Clams and Mussels in White Wine

How to tell if Mussels are Bad when making Mussels and Clams in White Wine

I buy pre-scrubbed clams and mussels but you’ll still need to give them a good rinse and look over them.  Some will have a little bit of “beard” left even if they’ve been debearded. Just give that beard a tug and it should come right out. 

You need a really good quality enameled cast iron dutch oven such as a Lodge or LeCreuset to make sure you get nice, even cooking for your shellfish.  They are a substantial investment but will most likely last you the rest of your life!

The conventional wisdom is that any mussels that are not sealed shut are questionable; you tap on them and if they don’t close they are DEAD and you shouldn’t eat them!   I personally have never seen a mussel close upon being tapped so I throw away all the mussels that are partly open when it’s time to go in the pot.  Better safe than sorry, right?  I also throw away any broken ones.  

Clams and Mussels in White Wine

The boys eat this dish over linguini or spaghetti.  My metabolism seems to have slowed down to ZERO lately so I’ll be having it all by itself.  With Parsley.  

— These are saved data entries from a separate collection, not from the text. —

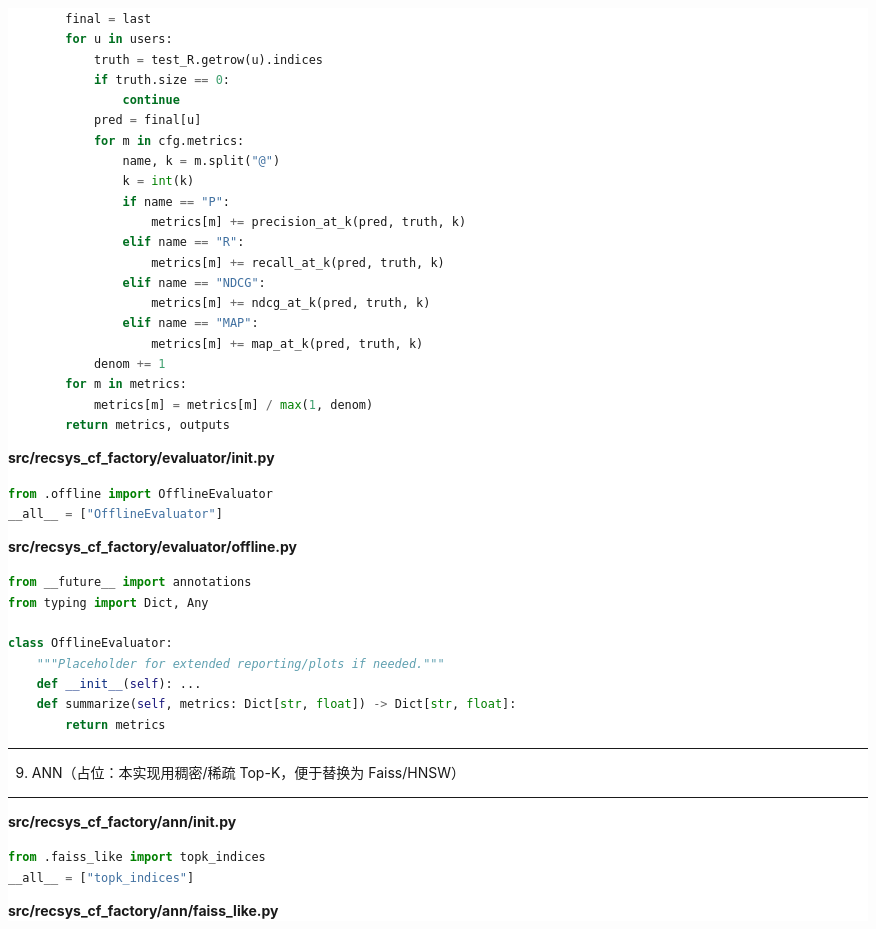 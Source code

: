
 ```python
        final = last
        for u in users:
            truth = test_R.getrow(u).indices
            if truth.size == 0:
                continue
            pred = final[u]
            for m in cfg.metrics:
                name, k = m.split("@")
                k = int(k)
                if name == "P":
                    metrics[m] += precision_at_k(pred, truth, k)
                elif name == "R":
                    metrics[m] += recall_at_k(pred, truth, k)
                elif name == "NDCG":
                    metrics[m] += ndcg_at_k(pred, truth, k)
                elif name == "MAP":
                    metrics[m] += map_at_k(pred, truth, k)
            denom += 1
        for m in metrics:
            metrics[m] = metrics[m] / max(1, denom)
        return metrics, outputs
```

**src/recsys\_cf\_factory/evaluator/**init**.py**

```python
from .offline import OfflineEvaluator
__all__ = ["OfflineEvaluator"]
```

**src/recsys\_cf\_factory/evaluator/offline.py**

```python
from __future__ import annotations
from typing import Dict, Any

class OfflineEvaluator:
    """Placeholder for extended reporting/plots if needed."""
    def __init__(self): ...
    def summarize(self, metrics: Dict[str, float]) -> Dict[str, float]:
        return metrics
```

* * *

9) ANN（占位：本实现用稠密/稀疏 Top-K，便于替换为 Faiss/HNSW）
-------------------------------------------

**src/recsys\_cf\_factory/ann/**init**.py**

```python
from .faiss_like import topk_indices
__all__ = ["topk_indices"]
```

**src/recsys\_cf\_factory/ann/faiss\_like.py**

Clams and Mussels in White Wine


Mussels and Clams in White Wine

Prep Time: 10 minutes

Cook Time: 10 minutes

Total Time: 17 minutes

Yield: 4 Servings if You Don't Have Two Growing Boys with Hollow Legs

Mussels and Clams in White Wine

My boys rated this their Top Recipe of the Week, which means I ate about one clam and one mussel. The family gobbled it up! I will add another pound of SOMETHING next time I make this, probably shrimp or more mussels since they are less expensive than clams. I served it with crusty garlic bread, salad and linguine. Ready in 15 minutes, Score!!!!


  • 2 Shallots (Or one large, gigantic one. Shallots vary a LOT in size)
  • 5 or 6 Cloves Fresh Garlic (less if you're not that into garlic)
  • 2 Pounds Pre-Scrubbed Mussels
  • 1 Pound Pre-Scrubbed Clams
  • 1 Cup Clam Broth (I use Better than Bullion Clam Base) Any seafood stock will work, or even chicken stock.
  • 3/4 Cup Dry White Wine
  • 3 Tablespoons Olive Oil
  • 1/8 Cup Parsley
  • Cooked Linguini or other Pasta


  • Rinse Mussels and Clams in a colander
  • Heat oil over medium heat.
  • Add shallots, sautee a few minutes then add garlic and sautee a few more minutes
  • Add clam broth and wine, turn heat to high and bring to a boil.
  • Turn heat to medium high or medium add clams and mussels.
  • Cover and cook for about 5 minutes until the clams and mussels are open.
  • Sprinkle with fresh parsley and serve over linguini.